Dear Senior Stressin’,
It seems like just yesterday we were unknowing freshmen, eyes too big and hearts too trusting. Four years quickly shorten to four months, four months turn to four weeks and before you know it you’re being handed that pretty piece of paper you spoke of. Before getting caught up in the “Okay, what now?” aspect of graduation, take a moment to celebrate. Be proud of yourself; you have pushed through the 2 a.m. homework grinds, dealt with the same kid asking to copy your work, sprinted to make it to class before the bell rings, along with an endless list of other annoyances. Believe it or not, these hardships pay off and do in fact prepare you for new obstacles you will face in college and onwards.
High school might not be a musical or a cheesy 80’s film with freeze frames, but valuable life lessons can still be found within the halls of the school. When you are assigned a group project with that one girl you cannot stand, or when you sit in your desk just as the bell rings and the teacher still marks you tardy, life lessons are probably the last thing on your mind. In some ways, high school reflects a job. Much like an employee, students are expected to wake up early, be on time, produce quality work and respect authorities. These aspects of education can be found in any professional environment.

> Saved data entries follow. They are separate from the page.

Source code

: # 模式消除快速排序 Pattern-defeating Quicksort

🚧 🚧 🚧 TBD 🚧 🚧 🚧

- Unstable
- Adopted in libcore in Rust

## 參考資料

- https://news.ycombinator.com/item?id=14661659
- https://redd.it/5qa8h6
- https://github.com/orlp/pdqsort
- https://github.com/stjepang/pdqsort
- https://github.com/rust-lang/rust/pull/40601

High school might not teach us how to balance a checkbook or what to expect in a job interview, but it does provide us with critical social skills we will need throughout our life. Friendships made in high school inspire future ones; the people with whom you build relationships now often determine the types of people you will associate with as an adult. On the field or the court, in the pool or the bleachers, we learn how to celebrate wins or graciously accept defeats. The teacher who won’t accept late work is the boss who won’t tolerate mistakes, only in high school the teacher can’t fire you. How you learn to persevere is crucial in deciding how you cross the roadblocks ahead.
Each element of high school that students see as pointless is actually a lesson in disguise. Finals week teaches us how to handle stress. School dances teach us how to let loose. The lines during lunch teach us first come first served (literally). The ever-present gossip teaches us that not everyone we meet will like us, and that’s okay. Overall, high school teaches us how to love and laugh, smile and cry, stand up for what we believe in, make mistakes but never make the same one twice, and if you’re like me, how to cram an hour’s worth of homework in five minutes.
Although it’s unlikely you found yourself in high school, the past four years are special in that they shape your views of the world. I hope your experiences as part of the Pack are positive and that the memories you have made here at West High are always close to your heart.
Make it a great life or not, the choice is yours.